Extracted data:
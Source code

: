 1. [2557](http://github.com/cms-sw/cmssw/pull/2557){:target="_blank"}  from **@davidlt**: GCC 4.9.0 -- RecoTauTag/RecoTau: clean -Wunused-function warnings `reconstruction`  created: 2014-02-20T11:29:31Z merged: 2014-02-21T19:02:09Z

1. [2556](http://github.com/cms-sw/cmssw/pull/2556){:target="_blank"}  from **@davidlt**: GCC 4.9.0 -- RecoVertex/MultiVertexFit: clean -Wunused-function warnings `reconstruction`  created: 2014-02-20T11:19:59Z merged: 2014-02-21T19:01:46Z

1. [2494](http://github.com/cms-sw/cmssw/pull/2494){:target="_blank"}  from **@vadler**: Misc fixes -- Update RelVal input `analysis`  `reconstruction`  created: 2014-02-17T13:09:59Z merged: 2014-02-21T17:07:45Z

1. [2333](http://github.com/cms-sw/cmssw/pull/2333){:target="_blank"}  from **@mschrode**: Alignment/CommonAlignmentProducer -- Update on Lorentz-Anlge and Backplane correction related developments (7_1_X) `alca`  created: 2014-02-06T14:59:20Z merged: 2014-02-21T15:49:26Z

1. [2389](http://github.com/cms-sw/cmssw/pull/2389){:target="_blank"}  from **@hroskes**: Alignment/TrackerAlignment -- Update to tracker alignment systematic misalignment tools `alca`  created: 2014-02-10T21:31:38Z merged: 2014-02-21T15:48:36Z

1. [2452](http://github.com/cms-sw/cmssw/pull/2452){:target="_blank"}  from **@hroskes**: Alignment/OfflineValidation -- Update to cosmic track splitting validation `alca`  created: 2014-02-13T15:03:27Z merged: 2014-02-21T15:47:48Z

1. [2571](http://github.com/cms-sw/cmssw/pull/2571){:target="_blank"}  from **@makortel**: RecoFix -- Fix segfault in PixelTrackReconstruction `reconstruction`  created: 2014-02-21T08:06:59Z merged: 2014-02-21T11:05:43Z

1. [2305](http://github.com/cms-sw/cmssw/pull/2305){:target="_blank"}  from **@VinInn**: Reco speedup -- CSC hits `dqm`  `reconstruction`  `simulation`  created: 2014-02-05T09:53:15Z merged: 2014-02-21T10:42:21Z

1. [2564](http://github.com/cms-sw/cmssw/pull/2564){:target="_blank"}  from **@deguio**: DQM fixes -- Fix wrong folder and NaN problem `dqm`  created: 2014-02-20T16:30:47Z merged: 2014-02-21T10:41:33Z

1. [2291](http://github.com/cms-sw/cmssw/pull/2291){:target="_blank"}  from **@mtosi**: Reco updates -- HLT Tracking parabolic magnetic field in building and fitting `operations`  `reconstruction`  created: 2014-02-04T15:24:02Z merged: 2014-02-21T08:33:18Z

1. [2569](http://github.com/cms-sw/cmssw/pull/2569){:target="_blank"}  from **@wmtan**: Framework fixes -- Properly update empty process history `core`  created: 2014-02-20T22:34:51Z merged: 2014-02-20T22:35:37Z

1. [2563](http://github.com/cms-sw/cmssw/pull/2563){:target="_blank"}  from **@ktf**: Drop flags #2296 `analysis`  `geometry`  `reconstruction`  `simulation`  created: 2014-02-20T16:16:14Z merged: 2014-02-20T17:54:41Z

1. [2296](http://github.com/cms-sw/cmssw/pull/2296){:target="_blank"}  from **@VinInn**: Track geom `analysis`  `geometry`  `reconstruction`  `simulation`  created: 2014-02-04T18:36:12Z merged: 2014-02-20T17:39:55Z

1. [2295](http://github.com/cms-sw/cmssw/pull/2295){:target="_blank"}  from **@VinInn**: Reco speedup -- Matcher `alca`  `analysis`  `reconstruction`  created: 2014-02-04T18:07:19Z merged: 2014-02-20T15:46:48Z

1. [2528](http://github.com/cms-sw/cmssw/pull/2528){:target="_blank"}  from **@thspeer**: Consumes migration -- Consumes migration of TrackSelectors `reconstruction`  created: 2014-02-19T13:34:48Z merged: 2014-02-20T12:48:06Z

Task brief:
Please transcribe the data exactly from its first line. End with the line that contains "2014-02-20T11:29:31Z merged: 2014-02-21T19:02:09Z".

The answer:
Source code

: 1. [2557](http://github.com/cms-sw/cmssw/pull/2557){:target="_blank"}  from **@davidlt**: GCC 4.9.0 -- RecoTauTag/RecoTau: clean -Wunused-function warnings `reconstruction`  created: 2014-02-20T11:29:31Z merged: 2014-02-21T19:02:09Z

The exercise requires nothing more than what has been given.